DESCRIPTION OF THE TASK:
Where the records below show a line containing "#### [Konfigurowanie formatu", start copying; end with the line containing "#### [Konfigurowanie osób", and copy it too.
··· RECORDS FOR THIS TASK ···
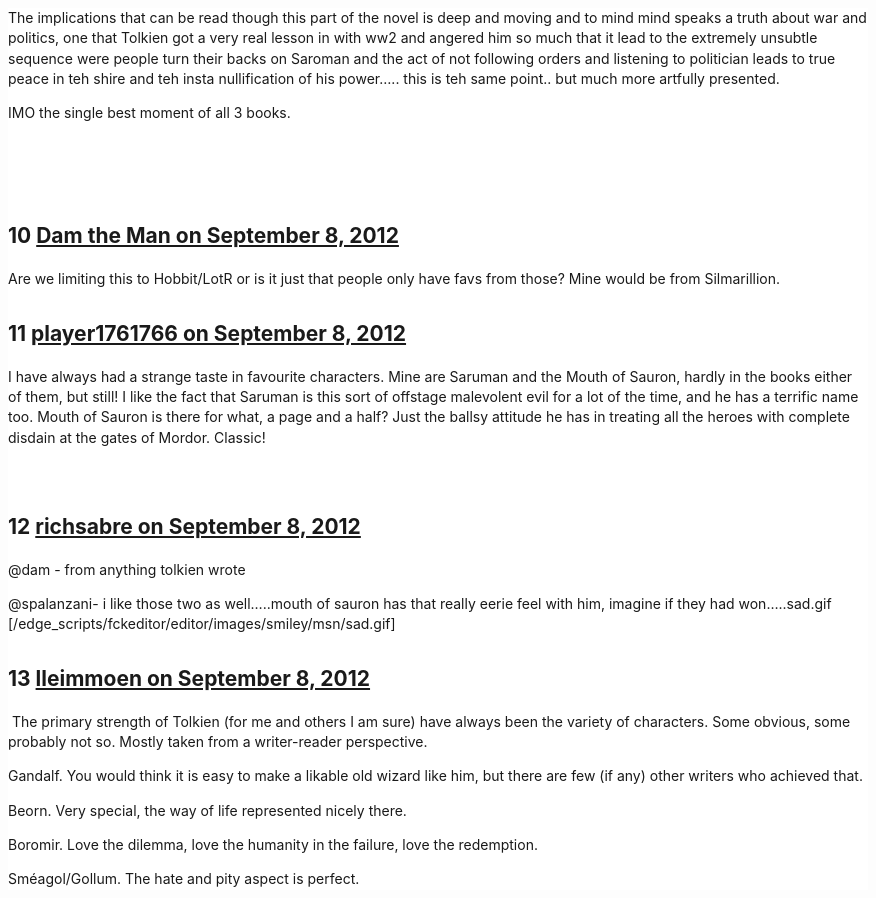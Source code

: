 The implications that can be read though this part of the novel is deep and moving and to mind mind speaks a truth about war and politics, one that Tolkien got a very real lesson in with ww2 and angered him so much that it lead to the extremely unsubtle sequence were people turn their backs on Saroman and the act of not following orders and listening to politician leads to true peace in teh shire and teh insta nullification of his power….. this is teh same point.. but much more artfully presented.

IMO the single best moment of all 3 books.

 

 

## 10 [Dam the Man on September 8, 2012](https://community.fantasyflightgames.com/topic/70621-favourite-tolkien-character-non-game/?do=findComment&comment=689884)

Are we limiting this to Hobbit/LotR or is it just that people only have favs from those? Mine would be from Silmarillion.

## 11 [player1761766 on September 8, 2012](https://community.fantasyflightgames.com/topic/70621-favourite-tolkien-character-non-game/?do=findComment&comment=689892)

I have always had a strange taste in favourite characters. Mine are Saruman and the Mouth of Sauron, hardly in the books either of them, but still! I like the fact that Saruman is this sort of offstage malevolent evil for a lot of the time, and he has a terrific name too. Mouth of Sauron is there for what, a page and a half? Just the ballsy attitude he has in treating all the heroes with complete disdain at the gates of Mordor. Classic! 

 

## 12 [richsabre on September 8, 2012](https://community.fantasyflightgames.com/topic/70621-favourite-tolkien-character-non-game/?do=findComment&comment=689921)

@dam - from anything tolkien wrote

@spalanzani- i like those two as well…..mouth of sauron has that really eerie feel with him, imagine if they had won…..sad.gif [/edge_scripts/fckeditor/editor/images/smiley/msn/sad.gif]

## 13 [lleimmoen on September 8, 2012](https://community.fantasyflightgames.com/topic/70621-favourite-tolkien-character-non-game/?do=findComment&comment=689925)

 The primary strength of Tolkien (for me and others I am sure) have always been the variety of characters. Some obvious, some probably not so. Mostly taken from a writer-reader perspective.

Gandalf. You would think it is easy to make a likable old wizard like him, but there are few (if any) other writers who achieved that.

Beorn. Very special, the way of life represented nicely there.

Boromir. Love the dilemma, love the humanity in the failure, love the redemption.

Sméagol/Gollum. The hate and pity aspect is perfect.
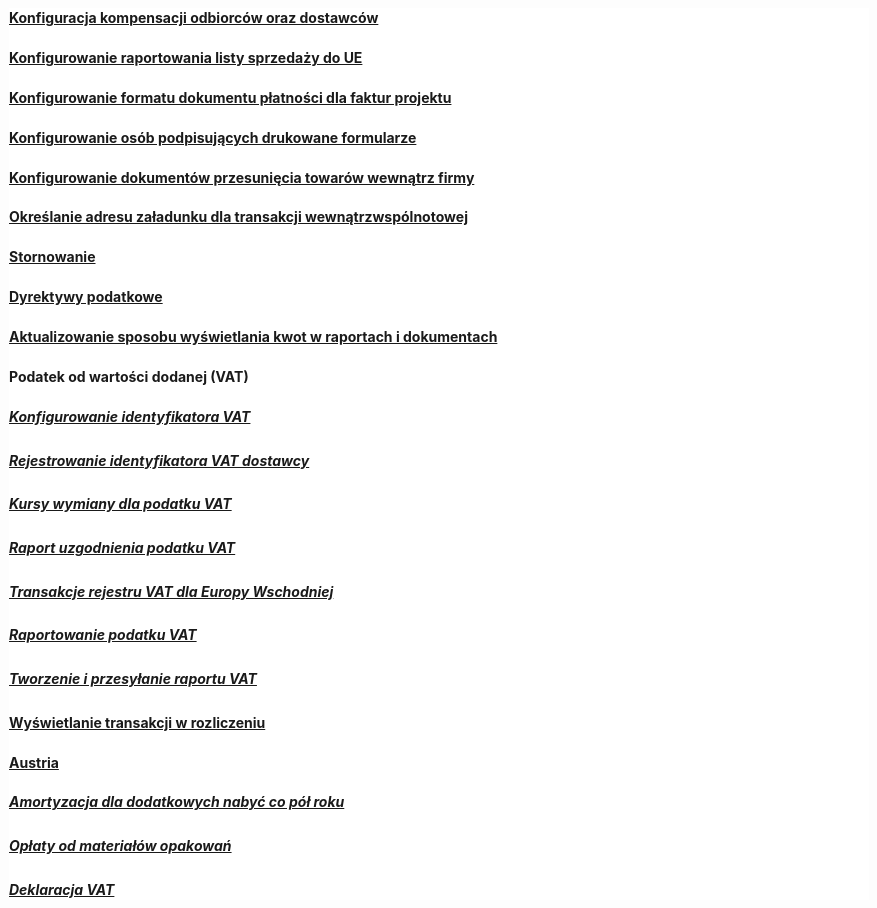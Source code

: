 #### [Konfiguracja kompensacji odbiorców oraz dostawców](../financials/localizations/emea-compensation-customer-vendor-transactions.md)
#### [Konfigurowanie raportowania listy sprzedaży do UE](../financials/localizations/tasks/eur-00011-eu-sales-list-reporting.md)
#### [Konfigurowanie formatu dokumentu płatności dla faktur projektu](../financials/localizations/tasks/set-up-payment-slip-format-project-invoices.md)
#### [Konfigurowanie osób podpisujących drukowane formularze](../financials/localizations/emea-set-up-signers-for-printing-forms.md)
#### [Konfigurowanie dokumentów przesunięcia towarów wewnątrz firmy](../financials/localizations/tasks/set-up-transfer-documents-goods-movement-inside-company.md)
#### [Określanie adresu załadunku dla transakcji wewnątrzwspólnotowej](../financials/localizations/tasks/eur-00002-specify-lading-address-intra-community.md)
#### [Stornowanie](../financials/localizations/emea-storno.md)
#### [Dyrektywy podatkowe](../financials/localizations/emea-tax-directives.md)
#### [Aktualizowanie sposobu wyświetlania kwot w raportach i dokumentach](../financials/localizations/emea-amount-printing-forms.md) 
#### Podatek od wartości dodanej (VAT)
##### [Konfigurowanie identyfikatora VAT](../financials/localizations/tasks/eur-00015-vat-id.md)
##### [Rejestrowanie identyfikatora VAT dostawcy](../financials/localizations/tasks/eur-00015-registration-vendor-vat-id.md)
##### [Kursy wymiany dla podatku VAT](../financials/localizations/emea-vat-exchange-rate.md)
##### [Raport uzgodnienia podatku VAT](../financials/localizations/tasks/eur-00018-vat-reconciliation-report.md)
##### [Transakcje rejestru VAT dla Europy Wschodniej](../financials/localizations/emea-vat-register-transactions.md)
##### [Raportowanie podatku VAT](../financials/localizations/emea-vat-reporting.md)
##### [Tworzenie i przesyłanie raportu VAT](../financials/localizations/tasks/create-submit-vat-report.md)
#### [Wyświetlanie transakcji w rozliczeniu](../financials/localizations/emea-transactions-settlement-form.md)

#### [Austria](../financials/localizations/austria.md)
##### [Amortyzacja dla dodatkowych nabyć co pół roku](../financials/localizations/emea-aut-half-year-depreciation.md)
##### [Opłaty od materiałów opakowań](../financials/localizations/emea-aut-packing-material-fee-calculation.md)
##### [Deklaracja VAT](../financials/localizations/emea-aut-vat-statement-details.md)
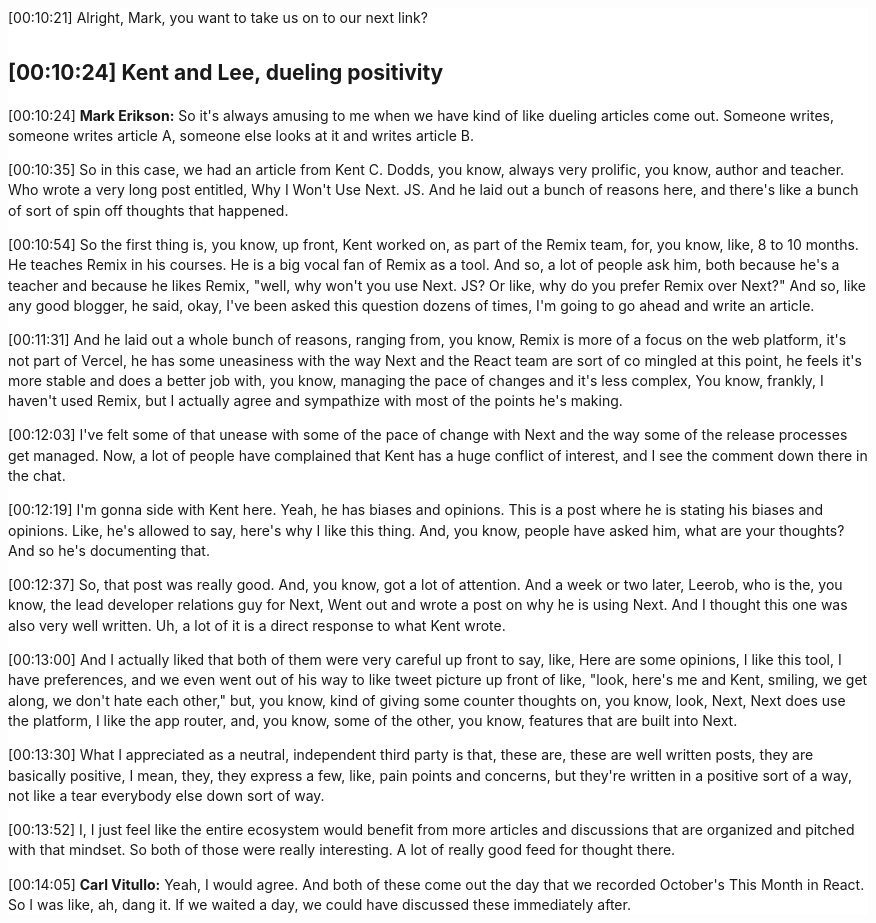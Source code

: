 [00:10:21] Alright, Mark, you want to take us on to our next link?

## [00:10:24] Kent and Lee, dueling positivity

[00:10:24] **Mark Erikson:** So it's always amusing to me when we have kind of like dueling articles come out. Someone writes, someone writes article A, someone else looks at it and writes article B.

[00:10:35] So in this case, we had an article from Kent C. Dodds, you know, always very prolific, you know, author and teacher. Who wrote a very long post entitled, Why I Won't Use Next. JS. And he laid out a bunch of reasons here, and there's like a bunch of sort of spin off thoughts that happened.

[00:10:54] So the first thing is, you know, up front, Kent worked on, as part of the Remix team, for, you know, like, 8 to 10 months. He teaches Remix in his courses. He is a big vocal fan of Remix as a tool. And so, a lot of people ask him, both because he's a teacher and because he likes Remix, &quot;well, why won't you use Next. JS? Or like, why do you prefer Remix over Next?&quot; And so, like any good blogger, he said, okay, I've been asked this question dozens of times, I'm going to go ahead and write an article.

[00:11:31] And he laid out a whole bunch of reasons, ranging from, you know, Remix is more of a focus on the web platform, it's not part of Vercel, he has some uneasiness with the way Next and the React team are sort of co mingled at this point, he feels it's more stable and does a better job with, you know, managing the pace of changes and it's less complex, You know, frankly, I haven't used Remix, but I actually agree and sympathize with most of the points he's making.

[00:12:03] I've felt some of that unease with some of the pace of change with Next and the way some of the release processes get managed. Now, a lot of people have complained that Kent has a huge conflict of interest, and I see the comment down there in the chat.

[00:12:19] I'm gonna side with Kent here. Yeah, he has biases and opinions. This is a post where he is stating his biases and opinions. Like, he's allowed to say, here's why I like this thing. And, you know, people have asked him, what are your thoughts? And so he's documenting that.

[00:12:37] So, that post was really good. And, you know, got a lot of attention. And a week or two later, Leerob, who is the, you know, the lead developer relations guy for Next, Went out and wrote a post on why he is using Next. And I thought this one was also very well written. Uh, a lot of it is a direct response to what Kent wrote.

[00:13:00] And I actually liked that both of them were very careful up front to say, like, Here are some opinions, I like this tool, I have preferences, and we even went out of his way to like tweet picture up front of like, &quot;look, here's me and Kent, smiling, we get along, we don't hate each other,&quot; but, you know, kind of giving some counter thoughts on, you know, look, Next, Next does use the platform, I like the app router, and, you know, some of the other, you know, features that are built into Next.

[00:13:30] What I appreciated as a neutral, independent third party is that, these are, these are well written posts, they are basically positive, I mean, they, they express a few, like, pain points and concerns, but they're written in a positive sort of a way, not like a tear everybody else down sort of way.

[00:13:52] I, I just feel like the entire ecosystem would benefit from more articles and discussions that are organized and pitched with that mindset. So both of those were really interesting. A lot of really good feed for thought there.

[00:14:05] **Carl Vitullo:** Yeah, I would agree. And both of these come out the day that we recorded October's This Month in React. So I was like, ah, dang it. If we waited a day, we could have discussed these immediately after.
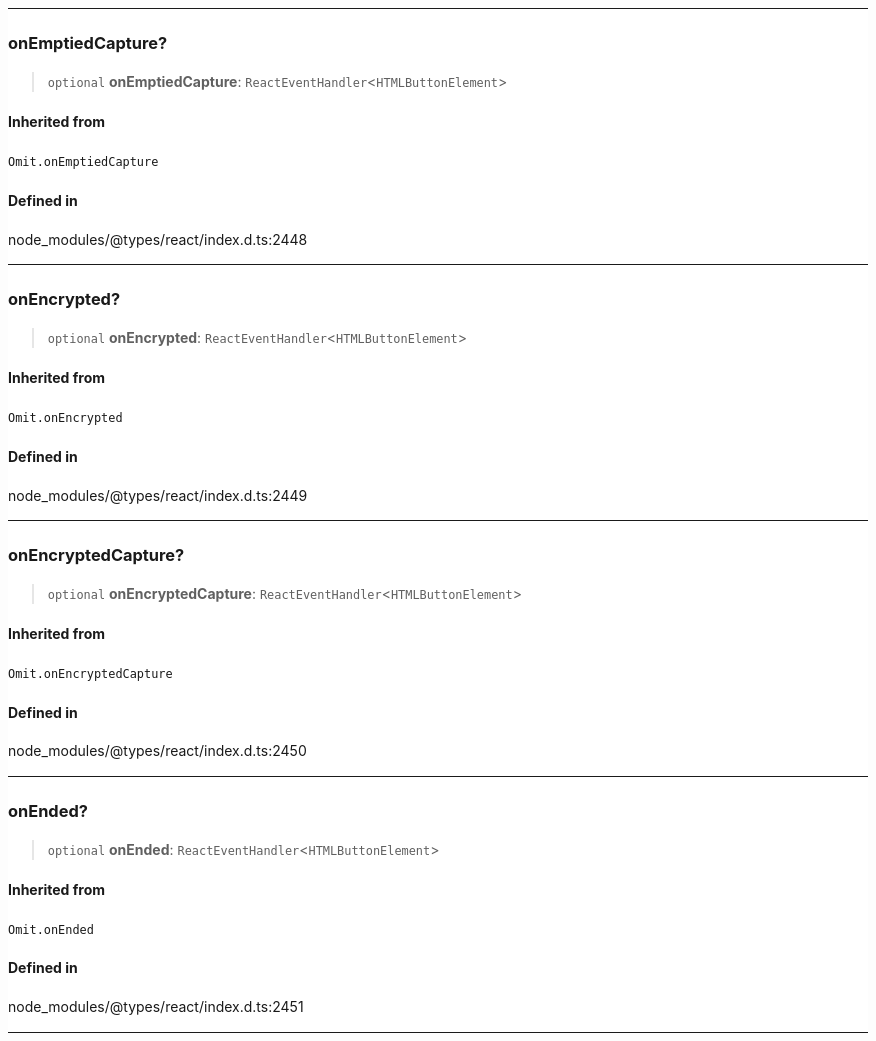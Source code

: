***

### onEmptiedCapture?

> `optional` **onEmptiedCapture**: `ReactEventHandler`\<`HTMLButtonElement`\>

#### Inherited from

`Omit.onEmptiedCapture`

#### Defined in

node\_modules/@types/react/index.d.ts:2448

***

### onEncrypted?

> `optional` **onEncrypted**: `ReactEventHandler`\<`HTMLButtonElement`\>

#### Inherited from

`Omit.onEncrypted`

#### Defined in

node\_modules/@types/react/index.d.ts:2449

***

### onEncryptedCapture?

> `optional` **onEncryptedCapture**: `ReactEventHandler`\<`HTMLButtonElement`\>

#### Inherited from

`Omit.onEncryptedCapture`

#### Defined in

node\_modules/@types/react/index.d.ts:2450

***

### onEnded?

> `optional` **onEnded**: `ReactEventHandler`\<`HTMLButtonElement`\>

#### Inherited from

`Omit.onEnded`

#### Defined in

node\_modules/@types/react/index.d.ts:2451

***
···
SOLUTION FOR THIS TASK:
#### [Konfigurowanie formatu dokumentu płatności dla faktur projektu](../financials/localizations/tasks/set-up-payment-slip-format-project-invoices.md)
#### [Konfigurowanie osób podpisujących drukowane formularze](../financials/localizations/emea-set-up-signers-for-printing-forms.md)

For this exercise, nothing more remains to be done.